People believe in karma, people believe in fate. I’m not sure what it was in late 2018 that sparked the Oyston’s eventual collapse but finally there was light at the end of the very long tunnel. The owners had sought investment in the mid-00s and a Latvian businessman, Mr Belakon, had bought into the club. It is believed he staked £25m. Nobody will ever really know what happened to that money but eventually, having seen the club enter the top tier and the windfall that that promotion brought, Mr Belakon wanted a return on his investment only to be told the money was not there. The High Court ruled the owners did indeed owe the Latvian £25m and when they failed to make the payment, the receivers were instructed to take over the club, removing the owners from the board in the process.

This was the news that every Blackpool fan wanted. Once the owners were officially removed it sparked a clamour for tickets to the following home match. On March 9th 2019, there was a homecoming. Once again, over 16,000 people filled Bloomfield Road. The stadium was run down, PA systems didn’t work and refreshment kiosks remained closed but the fans were back.

A new era
Watching your club die is a horrible experience, one that all too many fans have felt up and down the country, but the old saying that “bad times don’t last” seems to be true. On 13th June 2019, Simon Sadler, a Blackpool-born businessman who had found professional and financial success in Hong Kong, announced that he was the new owner of the club. After 32 years of Oyston control, Blackpool fans finally had one of their own at the helm, promising to put football first.
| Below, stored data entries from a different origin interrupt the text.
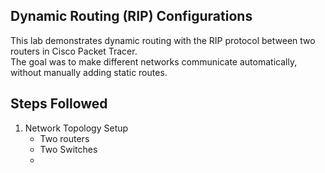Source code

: ## Dynamic Routing (RIP) Configurations
This lab demonstrates dynamic routing with the RIP protocol between two routers in Cisco Packet Tracer.  
The goal was to make different networks communicate automatically, without manually adding static routes.

## Steps Followed 
1. Network Topology Setup
   - Two routers
   - Two Switches
   -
After a stabilising but ultimately unsuccessful second spell at the club for Simon Grayson, Sadler appointed Liverpool coach Neil Critchley as the new manager in March 2020. The Covid-19 pandemic cut Critchley’s first season in charge short but the following season, Critchley was able to help Blackpool do what they do best, reach the Playoff Final and secure the win under the Wembley Arch, solidifying their position as the most successful team in playoff history.

Good investments and infrastructure on and off the pitch have been a hallmark of Sadler’s first few years as owner, with Critchley bringing in quality, hungry players to make his mark on the Championship.

No Blackpool fan truly expects a return to the Premier League any time soon, but we now have something that we haven’t felt since standing in that pub in Camden over a decade ago… hope.